Halaaaa... que no vamos a tener balas para todos....

¿Y a qué hora dice que vienen?....
¡Hay que ver que mala idea, cuando estamos todos dormidos!.

Hay gente que dice que cuando una persona hace algo y otra repite lo mismo estamos ante un caso de plagio, pero que si lo repiten varias personas "ya es investigación". Yo más bien soy de la opinión de que si algo se repite hasta la saciedad sigue siendo un plagio como la copa de un pino, pero es igualmente respetable que la innovación. El problema es que son pocos los que consiguen innovar, pero no por ello debe de meterse en un saco con piedras y tirar al mar a aquellos que nos dedicamos a hacer un poquito nuestro lo que ya existe. Y lo mismo con las rutinas clásicas, que precisamente tienen la categoría de clásicas por ese carácter atemporal adquirido por su belleza intrínseca. ¿Que si me aburriría ver a alguien haciendo lo del salero de Kaps?. Pues depende. Probablemente me aburriría si gesticulase igual que Kaps, se moviese igual que Kaps y la música de fondo fuese la misma. Y esto pasaría porque en el escenario no vería al mago "fulano", sino que vería a un tío intentando imitar a un genio y que sólo hace que me acuerde de cómo lo hacía ese genio.

Y hablando de Gila yo creo que él estaba dentro de los grandes que innovaron la forma de hacer humor. El tema del teléfono lo hizo él por vez primera (creo, y si no que me corrijan), y su espectáculo puede ser visto un montón de veces que a la mayoría le sigue gustando (Yo me sigo partiendo cuando ponen un corte en televisión de Gila con el teléfono). Otros ejemplos son Eugenio o Chiquito de la Calzada. De acuerdo, a mí también me pone nervioso este último, pero fue el primero en hacer lo que hizo y en tener a más de media España diciendo el "fistro pecadorl"... (que tiene bemoles la cosa).

Total, que comparto la opinión de O'malley sobre el plagio puro y duro (lo más sano sería aportar algo personal a cada clásico) y la de Zarkov sobre la necesidad de aprendizaje de los clásicos para los que somos aprendices, como también es mi caso.

Pero vamos, que "pa gustos los colores".

----------


## ignoto

Criss Angel hace la metamorfosis sustituyendo la tela por una cortina de humo.
El baul también tiene un aspecto un poco diferente.
Si hubiese sustituido la forma de "atarse" por unos flejes metálicos o algo así de diferente a los profanos les hubiera parecido un juego distinto... o casi.

La magia debe evolucionar pero no se pueden crear juegos todos los días.

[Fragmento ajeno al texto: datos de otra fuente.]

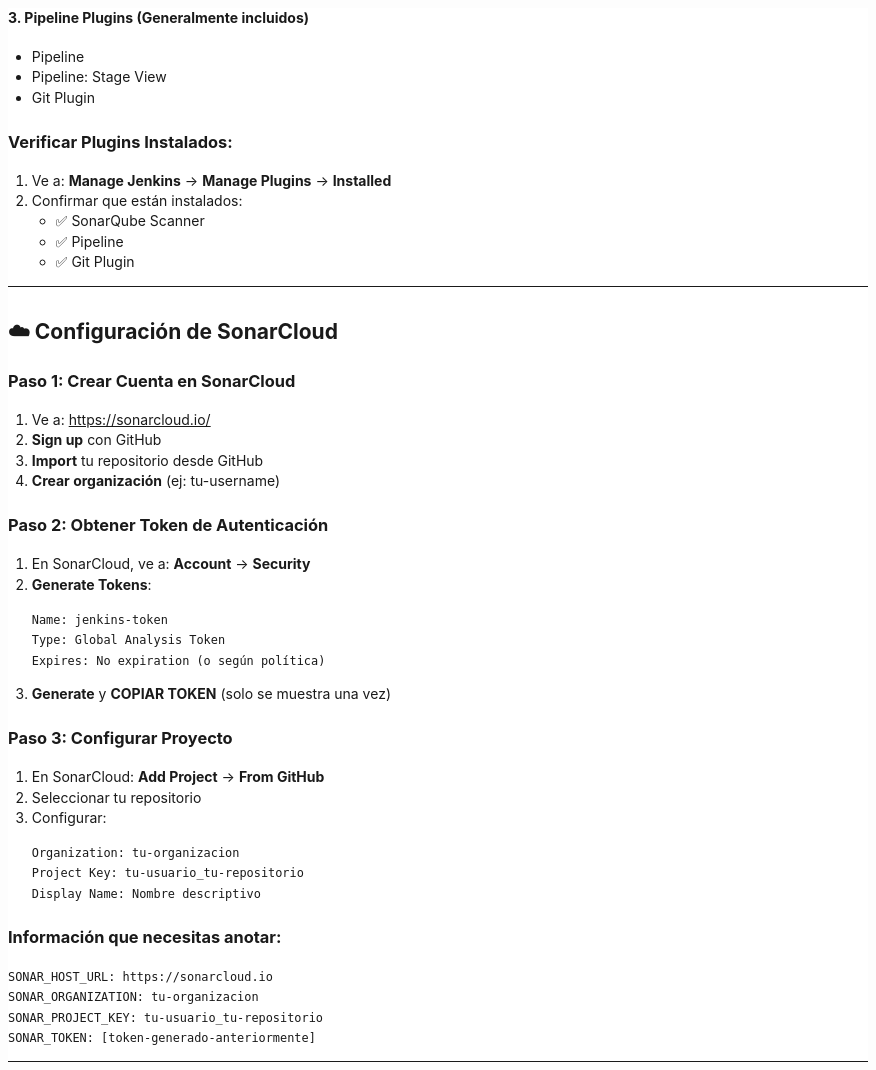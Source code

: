 #### 3. Pipeline Plugins (Generalmente incluidos)
- Pipeline
- Pipeline: Stage View
- Git Plugin

### Verificar Plugins Instalados:
1. Ve a: **Manage Jenkins** → **Manage Plugins** → **Installed**
2. Confirmar que están instalados:
   - ✅ SonarQube Scanner
   - ✅ Pipeline
   - ✅ Git Plugin

---

## ☁️ Configuración de SonarCloud

### Paso 1: Crear Cuenta en SonarCloud
1. Ve a: https://sonarcloud.io/
2. **Sign up** con GitHub
3. **Import** tu repositorio desde GitHub
4. **Crear organización** (ej: tu-username)

### Paso 2: Obtener Token de Autenticación
1. En SonarCloud, ve a: **Account** → **Security**
2. **Generate Tokens**:
   ```
   Name: jenkins-token
   Type: Global Analysis Token
   Expires: No expiration (o según política)
   ```
3. **Generate** y **COPIAR TOKEN** (solo se muestra una vez)

### Paso 3: Configurar Proyecto
1. En SonarCloud: **Add Project** → **From GitHub**
2. Seleccionar tu repositorio
3. Configurar:
   ```
   Organization: tu-organizacion
   Project Key: tu-usuario_tu-repositorio
   Display Name: Nombre descriptivo
   ```

### Información que necesitas anotar:
```
SONAR_HOST_URL: https://sonarcloud.io
SONAR_ORGANIZATION: tu-organizacion
SONAR_PROJECT_KEY: tu-usuario_tu-repositorio  
SONAR_TOKEN: [token-generado-anteriormente]
```

---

¿Cuantos mentalistas siguen sorprendiendo a su público con juegos "nuevos" salidos de los Aquelarre o de los libros de annemann?

----------


## Patrick I. O'Malley

Y al que no le guste ¡Que se vaya del pueblo!

----------


## Gandalf

> La magia debe evolucionar pero no se pueden crear juegos todos los días.
> 
> ¿Cuantos mentalistas siguen sorprendiendo a su público con juegos "nuevos" salidos de los Aquelarre o de los libros de annemann?


En efecto, mi recomendación es buscar cosas "nuevas" entendiendo por nuevas que no sean las de siempre, no que necesariamente tengan que ser novedad. Los libros antiguos están llenos de ideas. Tu nombras Annemann. Es increible ver la cantidad de juegos que el tio hacía. Pues animo a coger sus juegos y presentarlos, dejando de lado los de siempre.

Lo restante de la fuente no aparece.